(Source texts of formatted documents)
■ ■ ■ ■ ■ ■ ■

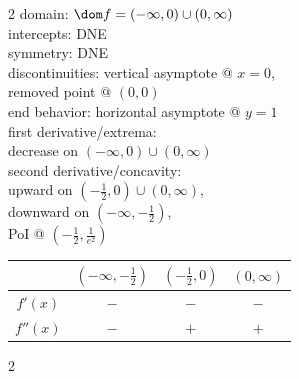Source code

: \documentclass{book}
\begin{document}
\begin{appendices}
\begin{enumerate}[!HW!]
\begin{multicols}{2}
domain: $\dom f = (-\infty, 0) \cup (0, \infty)$ \\
intercepts: DNE\\
symmetry: DNE\\ 
discontinuities: vertical asymptote @ $x=0$,\\ removed point @ $(0,0)$\\
end behavior: horizontal asymptote @ $y=1$\\
first derivative/extrema:\\ decrease on $(-\infty, 0)\cup(0,\infty)$\\
second derivative/concavity:\\ upward on $\left(-\frac{1}{2}, 0\right)\cup(0,\infty)$,\\ downward on $\left(-\infty, -\frac{1}{2}\right)$,\\ PoI @ $\left(-\frac{1}{2}, \frac{1}{e^2}\right)$\vspace{-15pt}
\begin{center}
\begin{tabular}{c|c|c|c}
 & $\left(-\infty, -\frac{1}{2}\right)$ & $\left(-\frac{1}{2}, 0\right)$ & $(0,\infty)$ \\ \hline
$f'(x)$ & $-$ & $-$ & $-$ \\ 
$f''(x)$ & $-$ & $+$  & $+$ \\ 
\end{tabular}
\end{center}
\end{multicols}

\itemspade \mbox{}\vspace{-25pt}

\begin{multicols}{2}
\columnbreak
 

\end{multicols}
\end{enumerate}
\end{appendices}
\end{document}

■ ■ ■ ■ ■ ■ ■

**TASK TO CARRY OUT**: Your job is to transcribe the records exactly and in full. Pictures are not part of the copy.

**SOLUTION TO THIS EXERCISE**:
Source code

: \documentclass{book}
\begin{document}
\begin{appendices}
\begin{enumerate}[!HW!]
\begin{multicols}{2}
domain: $\dom f = (-\infty, 0) \cup (0, \infty)$ \\
intercepts: DNE\\
symmetry: DNE\\ 
discontinuities: vertical asymptote @ $x=0$,\\ removed point @ $(0,0)$\\
end behavior: horizontal asymptote @ $y=1$\\
first derivative/extrema:\\ decrease on $(-\infty, 0)\cup(0,\infty)$\\
second derivative/concavity:\\ upward on $\left(-\frac{1}{2}, 0\right)\cup(0,\infty)$,\\ downward on $\left(-\infty, -\frac{1}{2}\right)$,\\ PoI @ $\left(-\frac{1}{2}, \frac{1}{e^2}\right)$\vspace{-15pt}
\begin{center}
\begin{tabular}{c|c|c|c}
 & $\left(-\infty, -\frac{1}{2}\right)$ & $\left(-\frac{1}{2}, 0\right)$ & $(0,\infty)$ \\ \hline
$f'(x)$ & $-$ & $-$ & $-$ \\ 
$f''(x)$ & $-$ & $+$  & $+$ \\ 
\end{tabular}
\end{center}
\end{multicols}

\itemspade \mbox{}\vspace{-25pt}

\begin{multicols}{2}
\columnbreak
 

\end{multicols}
\end{enumerate}
\end{appendices}
\end{document}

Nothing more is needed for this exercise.